**Records from a dataset**
•••••

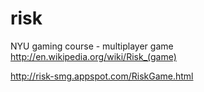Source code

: risk
====

NYU gaming course - multiplayer game http://en.wikipedia.org/wiki/Risk_(game)

http://risk-smg.appspot.com/RiskGame.html
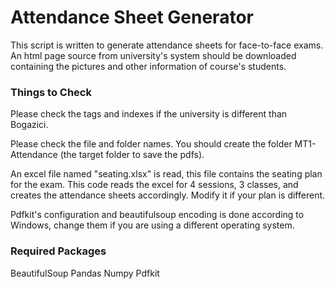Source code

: # Attendance Sheet Generator

This script is written to generate attendance sheets for face-to-face exams.
An html page source from university's system should be downloaded containing the pictures and other information of course's students.

### Things to Check
Please check the tags and indexes if the university is different than Bogazici.

Please check the file and folder names. 
You should create the folder MT1-Attendance (the target folder to save the pdfs).

An excel file named "seating.xlsx" is read, this file contains the seating plan for the exam. This code reads the excel for 4 sessions, 3 classes, and creates the attendance sheets accordingly. Modify it if your plan is different.

Pdfkit's configuration and beautifulsoup encoding is done according to Windows, change them if you are using a different operating system.

### Required Packages
BeautifulSoup
Pandas
Numpy
Pdfkit
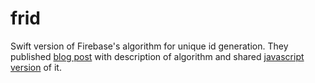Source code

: # frid
Swift version of Firebase's algorithm for unique id generation. They published [blog post](https://firebase.googleblog.com/2015/02/the-2120-ways-to-ensure-unique_68.html) with description of algorithm and shared [javascript version](https://gist.github.com/mikelehen/3596a30bd69384624c11) of it.
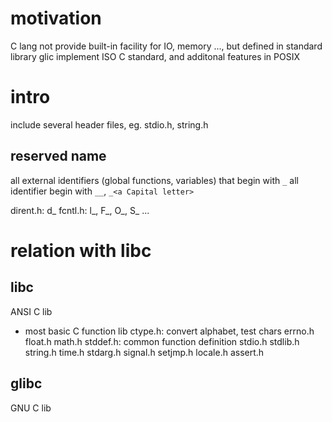 # motivation
C lang not provide built-in facility for IO, memory ..., but defined in standard library
glic implement ISO C standard, and additonal features in POSIX

# intro
include several header files, eg. stdio.h, string.h

## reserved name
all external identifiers (global functions, variables) that begin with `_`
all identifier begin with `__`, `_<a Capital letter>`

dirent.h: d_
fcntl.h: l_, F_, O_, S_
...

# relation with libc
## libc
ANSI C lib
- most basic C function lib
ctype.h: convert alphabet, test chars
errno.h
float.h
math.h
stddef.h: common function definition
stdio.h
stdlib.h
string.h
time.h
stdarg.h
signal.h
setjmp.h
locale.h
assert.h

## glibc
GNU C lib

## glib
GTK+ basic lib


# dir in linux
/usr/include/*.h : header files
/usr/lib/*.o,*.a  : for linkage (static)
/usr/lib32/gconv  : encoding
/usr/share/locale
/usr/share/i18n/
/usr/share/zoninfo  : timezone

# directory
string
signal
dlfcn: manage shared library dynamic loading
direct: file directory operation
elf: shared lib dynamic loading (interpreter)
iconv: conversion among different encoding
inet: socket implementation
intl: gettext implementation, internationalization
io
linuxthreads
locale: localization
login: manage virtual terminal device, system security access control
malloc: dynamic memory allocation and management
nis
stdlib: other basic functions

# content
## sshared function lib
in /lib, /usr/lib















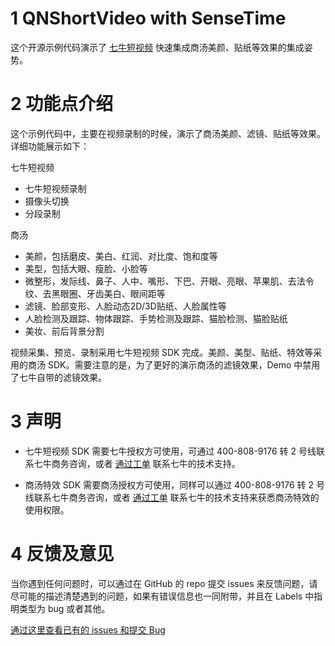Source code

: # 1 QNShortVideo with SenseTime
这个开源示例代码演示了 [七牛短视频](https://www.qiniu.com/products/plsv) 快速集成商汤美颜、贴纸等效果的集成姿势。

# 2 功能点介绍

这个示例代码中，主要在视频录制的时候，演示了商汤美颜、滤镜、贴纸等效果。详细功能展示如下：

七牛短视频

- 七牛短视频录制
- 摄像头切换
- 分段录制

商汤

- 美颜，包括磨皮、美白、红润、对比度、饱和度等
- 美型，包括大眼、瘦脸、小脸等
- 微整形，发际线、鼻子、人中、嘴形、下巴、开眼、亮眼、苹果肌、去法令纹、去黑眼圈、牙齿美白、眼间距等
- 滤镜、脸部变形、人脸动态2D/3D贴纸、人脸属性等
- 人脸检测及跟踪、物体跟踪、手势检测及跟踪、猫脸检测、猫脸贴纸
- 美妆、前后背景分割


视频采集、预览、录制采用七牛短视频 SDK 完成。美颜、美型、贴纸、特效等采用的商汤 SDK。需要注意的是，为了更好的演示商汤的滤镜效果，Demo 中禁用了七牛自带的滤镜效果。

# 3 声明

- 七牛短视频 SDK 需要七牛授权方可使用，可通过 400-808-9176 转 2 号线联系七牛商务咨询，或者 [通过工单](https://support.qiniu.com/?ref=developer.qiniu.com) 联系七牛的技术支持。

- 商汤特效 SDK 需要商汤授权方可使用，同样可以通过 400-808-9176 转 2 号线联系七牛商务咨询，或者 [通过工单](https://support.qiniu.com/?ref=developer.qiniu.com) 联系七牛的技术支持来获悉商汤特效的使用权限。

# 4 反馈及意见

当你遇到任何问题时，可以通过在 GitHub 的 repo 提交 issues 来反馈问题，请尽可能的描述清楚遇到的问题，如果有错误信息也一同附带，并且在 Labels 中指明类型为 bug 或者其他。

[通过这里查看已有的 issues 和提交 Bug](https://github.com/pili-engineering/QNShortVideo-SenseTime/issues)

•••••

Each entry above should be written out again exactly, without its pictures.

**TASK RESPONSE**
Source code

: risk
====

NYU gaming course - multiplayer game http://en.wikipedia.org/wiki/Risk_(game)

http://risk-smg.appspot.com/RiskGame.html
Source code

: # Attendance Sheet Generator

This script is written to generate attendance sheets for face-to-face exams.
An html page source from university's system should be downloaded containing the pictures and other information of course's students.

### Things to Check
Please check the tags and indexes if the university is different than Bogazici.

Please check the file and folder names. 
You should create the folder MT1-Attendance (the target folder to save the pdfs).

An excel file named "seating.xlsx" is read, this file contains the seating plan for the exam. This code reads the excel for 4 sessions, 3 classes, and creates the attendance sheets accordingly. Modify it if your plan is different.

Pdfkit's configuration and beautifulsoup encoding is done according to Windows, change them if you are using a different operating system.

### Required Packages
BeautifulSoup
Pandas
Numpy
Pdfkit
Source code

: # frid
Swift version of Firebase's algorithm for unique id generation. They published [blog post](https://firebase.googleblog.com/2015/02/the-2120-ways-to-ensure-unique_68.html) with description of algorithm and shared [javascript version](https://gist.github.com/mikelehen/3596a30bd69384624c11) of it.
 # motivation
C lang not provide built-in facility for IO, memory ..., but defined in standard library
glic implement ISO C standard, and additonal features in POSIX

# intro
include several header files, eg. stdio.h, string.h

## reserved name
all external identifiers (global functions, variables) that begin with `_`
all identifier begin with `__`, `_<a Capital letter>`

dirent.h: d_
fcntl.h: l_, F_, O_, S_
...

# relation with libc
## libc
ANSI C lib
- most basic C function lib
ctype.h: convert alphabet, test chars
errno.h
float.h
math.h
stddef.h: common function definition
stdio.h
stdlib.h
string.h
time.h
stdarg.h
signal.h
setjmp.h
locale.h
assert.h

## glibc
GNU C lib

## glib
GTK+ basic lib


# dir in linux
/usr/include/*.h : header files
/usr/lib/*.o,*.a  : for linkage (static)
/usr/lib32/gconv  : encoding
/usr/share/locale
/usr/share/i18n/
/usr/share/zoninfo  : timezone

# directory
string
signal
dlfcn: manage shared library dynamic loading
direct: file directory operation
elf: shared lib dynamic loading (interpreter)
iconv: conversion among different encoding
inet: socket implementation
intl: gettext implementation, internationalization
io
linuxthreads
locale: localization
login: manage virtual terminal device, system security access control
malloc: dynamic memory allocation and management
nis
stdlib: other basic functions

# content
## sshared function lib
in /lib, /usr/lib















Source code

: # 1 QNShortVideo with SenseTime
这个开源示例代码演示了 [七牛短视频](https://www.qiniu.com/products/plsv) 快速集成商汤美颜、贴纸等效果的集成姿势。

# 2 功能点介绍

这个示例代码中，主要在视频录制的时候，演示了商汤美颜、滤镜、贴纸等效果。详细功能展示如下：

七牛短视频

- 七牛短视频录制
- 摄像头切换
- 分段录制

商汤

- 美颜，包括磨皮、美白、红润、对比度、饱和度等
- 美型，包括大眼、瘦脸、小脸等
- 微整形，发际线、鼻子、人中、嘴形、下巴、开眼、亮眼、苹果肌、去法令纹、去黑眼圈、牙齿美白、眼间距等
- 滤镜、脸部变形、人脸动态2D/3D贴纸、人脸属性等
- 人脸检测及跟踪、物体跟踪、手势检测及跟踪、猫脸检测、猫脸贴纸
- 美妆、前后背景分割


视频采集、预览、录制采用七牛短视频 SDK 完成。美颜、美型、贴纸、特效等采用的商汤 SDK。需要注意的是，为了更好的演示商汤的滤镜效果，Demo 中禁用了七牛自带的滤镜效果。

# 3 声明

- 七牛短视频 SDK 需要七牛授权方可使用，可通过 400-808-9176 转 2 号线联系七牛商务咨询，或者 [通过工单](https://support.qiniu.com/?ref=developer.qiniu.com) 联系七牛的技术支持。

- 商汤特效 SDK 需要商汤授权方可使用，同样可以通过 400-808-9176 转 2 号线联系七牛商务咨询，或者 [通过工单](https://support.qiniu.com/?ref=developer.qiniu.com) 联系七牛的技术支持来获悉商汤特效的使用权限。

# 4 反馈及意见

当你遇到任何问题时，可以通过在 GitHub 的 repo 提交 issues 来反馈问题，请尽可能的描述清楚遇到的问题，如果有错误信息也一同附带，并且在 Labels 中指明类型为 bug 或者其他。

[通过这里查看已有的 issues 和提交 Bug](https://github.com/pili-engineering/QNShortVideo-SenseTime/issues)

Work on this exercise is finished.